Спектакль-маршрут «Красный шум». Фото: пресс-служба фестиваля «Точка доступа»

Театр в данном случае практически полностью слился с жизнью. По-прежнему остающиеся условия — заданный маршрут, заданные остановки и повороты взглядов, «правила поведения во время спектакля» (!), которые необходимо было подписать перед началом — все они не мешали нам просто идти, просто смотреть, просто слушать. Окружающий мир иногда раздваивался — например, перед входом в парк Екатерингоф нас встретила одна навязчивая и громкая танцевальная мелодия, а в наушник играла другая, записанная здесь же несколько раньше. Но это раздвоение мира было самому миру сродни.

Важнейшим для меня эффектом «Красного шума» стало то, что я был практически обречён продолжить маршрут. При мне уже не было наушника (даже моего собственного), но улицы и звуки всё ещё окружали меня, я не ощущал кардинальной перемены. Это совсем не было похоже на момент окончания «спектакля»: вот зритель встаёт, ноги немного затекли от долгого сидения, глаза слишком привыкли к свету сцены… Я просто продолжил идти, продолжил траекторию, намеченную «Красным шумом».

Спектакль-маршрут «Красный шум». Фото взято со страницы лаборатории «Вокруг да около» в Instagram

Снова обращаюсь к неопубликованному интервью: участницы лаборатории выражали удивление, что после спектакля в Павловском парке зрители стремились тут же отправиться к выходу. Практически никто не остался гулять, и почти никто не обратил внимания, что программка спектакля, выданная нам вместе с билетом на электричку и наушником, содержала план парка. Ведь предполагалось, что главным окажется именно погружение в не-спектаклевую среду, а следовательно, это погружение не кончится по щелчку, по объявлению о том, что действие окончено. Но роль зрителя всё ещё властна над зрителями — и они дисциплинированно постарались как можно скорее направиться к выходу из театра, пусть театр и выглядел в тот день не совсем привычно.

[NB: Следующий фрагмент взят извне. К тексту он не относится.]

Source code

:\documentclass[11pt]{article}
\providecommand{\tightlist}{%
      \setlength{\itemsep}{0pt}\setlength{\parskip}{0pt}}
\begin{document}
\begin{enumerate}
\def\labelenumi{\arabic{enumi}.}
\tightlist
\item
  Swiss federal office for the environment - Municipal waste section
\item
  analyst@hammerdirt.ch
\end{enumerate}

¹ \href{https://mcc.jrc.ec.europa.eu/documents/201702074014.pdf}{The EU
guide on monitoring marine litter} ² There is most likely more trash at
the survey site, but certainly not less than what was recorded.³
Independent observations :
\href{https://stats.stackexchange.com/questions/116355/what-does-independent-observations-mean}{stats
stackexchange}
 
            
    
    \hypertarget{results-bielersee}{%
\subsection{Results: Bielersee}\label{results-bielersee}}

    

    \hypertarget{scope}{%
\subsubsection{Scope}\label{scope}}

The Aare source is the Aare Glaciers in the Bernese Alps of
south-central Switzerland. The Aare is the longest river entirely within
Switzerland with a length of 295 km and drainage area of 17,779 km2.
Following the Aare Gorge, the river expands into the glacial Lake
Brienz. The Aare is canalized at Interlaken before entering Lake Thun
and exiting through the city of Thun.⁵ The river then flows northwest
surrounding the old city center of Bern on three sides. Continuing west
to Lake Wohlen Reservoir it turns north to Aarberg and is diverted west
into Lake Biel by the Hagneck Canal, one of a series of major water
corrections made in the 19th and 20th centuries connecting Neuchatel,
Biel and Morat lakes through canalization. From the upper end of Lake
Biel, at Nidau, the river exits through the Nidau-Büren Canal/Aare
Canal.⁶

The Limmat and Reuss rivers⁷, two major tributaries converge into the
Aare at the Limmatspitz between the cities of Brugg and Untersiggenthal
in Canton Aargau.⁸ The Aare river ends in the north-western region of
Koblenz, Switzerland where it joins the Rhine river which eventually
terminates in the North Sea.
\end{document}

Устойчивой ассоциацией с эффектом маршрутов «Вокруг да около» мне представляется беньяминовское понимание фотографии — не как результата действий фотографа, а как стремления реальности быть явленной. Реальность использует фотографию для того, чтобы быть явленной — и реальность использует «спектакль-маршрут», чтобы предстать перед его участниками. Энди Уорхол считал, что лучший вид творчества — владеть землёй и ничего в ней не менять. Или можно по ней идти.

 Фотография в заголовке предоставлена пресс-службой фестиваля «Точка доступа».